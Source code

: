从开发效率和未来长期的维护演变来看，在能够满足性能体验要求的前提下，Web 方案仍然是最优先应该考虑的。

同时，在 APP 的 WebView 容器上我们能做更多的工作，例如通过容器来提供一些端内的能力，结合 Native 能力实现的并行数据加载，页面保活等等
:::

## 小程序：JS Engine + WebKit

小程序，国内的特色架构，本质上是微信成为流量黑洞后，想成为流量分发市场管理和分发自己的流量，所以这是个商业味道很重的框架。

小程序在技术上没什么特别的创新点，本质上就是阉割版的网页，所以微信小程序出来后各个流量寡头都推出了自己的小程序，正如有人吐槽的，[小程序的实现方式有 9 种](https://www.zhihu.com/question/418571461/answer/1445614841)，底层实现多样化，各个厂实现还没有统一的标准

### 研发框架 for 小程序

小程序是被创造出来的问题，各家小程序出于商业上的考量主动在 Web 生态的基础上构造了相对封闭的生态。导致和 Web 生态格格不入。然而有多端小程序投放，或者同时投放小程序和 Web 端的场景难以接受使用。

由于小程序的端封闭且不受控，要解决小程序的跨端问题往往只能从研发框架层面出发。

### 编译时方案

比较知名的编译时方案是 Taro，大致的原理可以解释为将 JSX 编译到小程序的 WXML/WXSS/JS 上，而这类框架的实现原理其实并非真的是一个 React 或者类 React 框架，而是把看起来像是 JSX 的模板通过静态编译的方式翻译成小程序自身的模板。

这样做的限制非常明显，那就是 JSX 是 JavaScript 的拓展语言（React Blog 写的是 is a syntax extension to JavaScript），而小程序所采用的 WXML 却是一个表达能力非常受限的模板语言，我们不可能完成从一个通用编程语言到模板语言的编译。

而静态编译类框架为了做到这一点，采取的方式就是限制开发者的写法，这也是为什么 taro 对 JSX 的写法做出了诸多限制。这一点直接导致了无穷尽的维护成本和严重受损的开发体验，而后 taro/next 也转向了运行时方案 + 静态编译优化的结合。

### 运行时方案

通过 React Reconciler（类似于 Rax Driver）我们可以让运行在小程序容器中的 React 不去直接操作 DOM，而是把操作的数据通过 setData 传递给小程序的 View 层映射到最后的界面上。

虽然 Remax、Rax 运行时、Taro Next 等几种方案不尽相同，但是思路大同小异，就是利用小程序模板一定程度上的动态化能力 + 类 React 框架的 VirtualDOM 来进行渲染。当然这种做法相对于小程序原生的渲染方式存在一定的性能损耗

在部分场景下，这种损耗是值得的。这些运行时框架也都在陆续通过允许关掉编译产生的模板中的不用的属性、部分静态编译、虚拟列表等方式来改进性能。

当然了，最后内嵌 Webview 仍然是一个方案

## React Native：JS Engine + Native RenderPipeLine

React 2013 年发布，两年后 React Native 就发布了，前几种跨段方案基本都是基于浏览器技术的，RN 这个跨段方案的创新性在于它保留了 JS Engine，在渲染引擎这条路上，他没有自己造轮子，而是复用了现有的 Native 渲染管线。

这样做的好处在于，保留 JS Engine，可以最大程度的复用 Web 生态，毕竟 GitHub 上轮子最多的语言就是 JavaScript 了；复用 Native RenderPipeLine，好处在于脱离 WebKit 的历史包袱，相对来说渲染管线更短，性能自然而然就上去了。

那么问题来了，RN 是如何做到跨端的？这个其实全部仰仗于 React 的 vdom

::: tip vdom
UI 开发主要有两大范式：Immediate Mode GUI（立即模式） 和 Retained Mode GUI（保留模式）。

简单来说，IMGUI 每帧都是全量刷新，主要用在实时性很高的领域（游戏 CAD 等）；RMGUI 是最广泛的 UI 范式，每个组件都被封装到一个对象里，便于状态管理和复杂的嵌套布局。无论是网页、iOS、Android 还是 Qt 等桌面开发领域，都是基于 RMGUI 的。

Goal of the exercise
Without any alteration, retype all of the material above.

Output of the task
Source code

:从开发效率和未来长期的维护演变来看，在能够满足性能体验要求的前提下，Web 方案仍然是最优先应该考虑的。

同时，在 APP 的 WebView 容器上我们能做更多的工作，例如通过容器来提供一些端内的能力，结合 Native 能力实现的并行数据加载，页面保活等等
:::

## 小程序：JS Engine + WebKit

小程序，国内的特色架构，本质上是微信成为流量黑洞后，想成为流量分发市场管理和分发自己的流量，所以这是个商业味道很重的框架。

小程序在技术上没什么特别的创新点，本质上就是阉割版的网页，所以微信小程序出来后各个流量寡头都推出了自己的小程序，正如有人吐槽的，[小程序的实现方式有 9 种](https://www.zhihu.com/question/418571461/answer/1445614841)，底层实现多样化，各个厂实现还没有统一的标准

### 研发框架 for 小程序

小程序是被创造出来的问题，各家小程序出于商业上的考量主动在 Web 生态的基础上构造了相对封闭的生态。导致和 Web 生态格格不入。然而有多端小程序投放，或者同时投放小程序和 Web 端的场景难以接受使用。

由于小程序的端封闭且不受控，要解决小程序的跨端问题往往只能从研发框架层面出发。

### 编译时方案

比较知名的编译时方案是 Taro，大致的原理可以解释为将 JSX 编译到小程序的 WXML/WXSS/JS 上，而这类框架的实现原理其实并非真的是一个 React 或者类 React 框架，而是把看起来像是 JSX 的模板通过静态编译的方式翻译成小程序自身的模板。

这样做的限制非常明显，那就是 JSX 是 JavaScript 的拓展语言（React Blog 写的是 is a syntax extension to JavaScript），而小程序所采用的 WXML 却是一个表达能力非常受限的模板语言，我们不可能完成从一个通用编程语言到模板语言的编译。

而静态编译类框架为了做到这一点，采取的方式就是限制开发者的写法，这也是为什么 taro 对 JSX 的写法做出了诸多限制。这一点直接导致了无穷尽的维护成本和严重受损的开发体验，而后 taro/next 也转向了运行时方案 + 静态编译优化的结合。

### 运行时方案

通过 React Reconciler（类似于 Rax Driver）我们可以让运行在小程序容器中的 React 不去直接操作 DOM，而是把操作的数据通过 setData 传递给小程序的 View 层映射到最后的界面上。

虽然 Remax、Rax 运行时、Taro Next 等几种方案不尽相同，但是思路大同小异，就是利用小程序模板一定程度上的动态化能力 + 类 React 框架的 VirtualDOM 来进行渲染。当然这种做法相对于小程序原生的渲染方式存在一定的性能损耗

在部分场景下，这种损耗是值得的。这些运行时框架也都在陆续通过允许关掉编译产生的模板中的不用的属性、部分静态编译、虚拟列表等方式来改进性能。

当然了，最后内嵌 Webview 仍然是一个方案

## React Native：JS Engine + Native RenderPipeLine

React 2013 年发布，两年后 React Native 就发布了，前几种跨段方案基本都是基于浏览器技术的，RN 这个跨段方案的创新性在于它保留了 JS Engine，在渲染引擎这条路上，他没有自己造轮子，而是复用了现有的 Native 渲染管线。

这样做的好处在于，保留 JS Engine，可以最大程度的复用 Web 生态，毕竟 GitHub 上轮子最多的语言就是 JavaScript 了；复用 Native RenderPipeLine，好处在于脱离 WebKit 的历史包袱，相对来说渲染管线更短，性能自然而然就上去了。

那么问题来了，RN 是如何做到跨端的？这个其实全部仰仗于 React 的 vdom

::: tip vdom
UI 开发主要有两大范式：Immediate Mode GUI（立即模式） 和 Retained Mode GUI（保留模式）。

简单来说，IMGUI 每帧都是全量刷新，主要用在实时性很高的领域（游戏 CAD 等）；RMGUI 是最广泛的 UI 范式，每个组件都被封装到一个对象里，便于状态管理和复杂的嵌套布局。无论是网页、iOS、Android 还是 Qt 等桌面开发领域，都是基于 RMGUI 的。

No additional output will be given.